A place to talk and vent
The Universe Is waiting For you to come and explore it's endless depths.

I was looking for some great blogs and I found yours.
Your layout is great, posts are very easy to read... All around, it's a great journal.
at my place for those sad, hurting, feeling alone and dealing with old wounds
if your interested.
Thank you for stopping by... you have a wonderful blog here! Welcome to bravejournal!
THe winds of change are in the air. Big changes in my life are going on right now. Tenitive plans are being made. There are three opptions for me. But what ever one it will be change is beginning.
I may not be completely ready for the changes . But I'm willing to allow the changes to happen whatever way it does. I may be giving up everything I have and loosing my family and friends. I may end up living the rest of my life alone. Or I could be gaining more than I could ever image. No matter how things end up I'm ready for it to happen.
Up to now my life has been worth very little. I have not done much with my life. I've helped only a very small amount of people. I wish I would have been able to help more people. I have not been a very good son and brother.
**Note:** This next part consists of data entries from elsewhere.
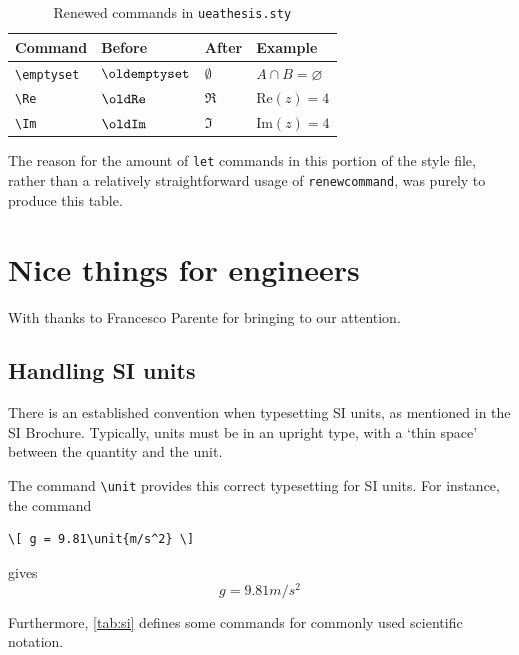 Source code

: \begin{table}[ht!]
\renewcommand{\arraystretch}{1.5}
\centering
\begin{tabular}{llll}
Command & Before & After & Example\\ \hline
\verb|\emptyset| & $\oldemptyset$ & $\emptyset$ & $A\cap B = \varnothing$\\
\verb|\Re| & $\oldRe$ & $\Re$ & $\mathrm{Re}(z) = 4$\\
\verb|\Im| & $\oldIm$ & $\Im$ & $\mathrm{Im}(z) = 4$
\end{tabular}
\caption{Renewed commands in \texttt{ueathesis.sty}}\label{tab:renew}
\end{table}

\begin{remark} The reason for the amount of \verb|let| commands in this portion of the style file, rather than a relatively straightforward usage of \verb|renewcommand|, was purely to produce this table.
\end{remark}

\section{Nice things for engineers}

With thanks to Francesco Parente for bringing \citep{beccari1997typesetting} to our attention.

\subsection{Handling SI units}

There is an established convention when typesetting SI units, as mentioned in the SI Brochure. Typically, units must be in an upright type, with a `thin space' between the quantity and the unit.

The command \verb|\unit| provides this correct typesetting for SI units. For instance, the command \begin{verbatim}\[ g = 9.81\unit{m/s^2} \]
\end{verbatim}
gives
\[ g = 9.81\unit{m/s^2} \]

Furthermore, \autoref{tab:si} defines some commands for commonly used scientific notation.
I have given my family alot of pain even though they have not said so I can tell.
I hope I can do more in the near future but I just don't know what will happen. If I end up alone for the rest of my life I am prepared for it. I have learned sewing, cooking, carpentry, and many other skills. I can survive on my own but for how long that would be I don't know. It could be only for a few short months or It could be for another 50 years.
All I can say is that I have tried my best to do what is good and honorable. BUt I'm affraid that it's just not enough.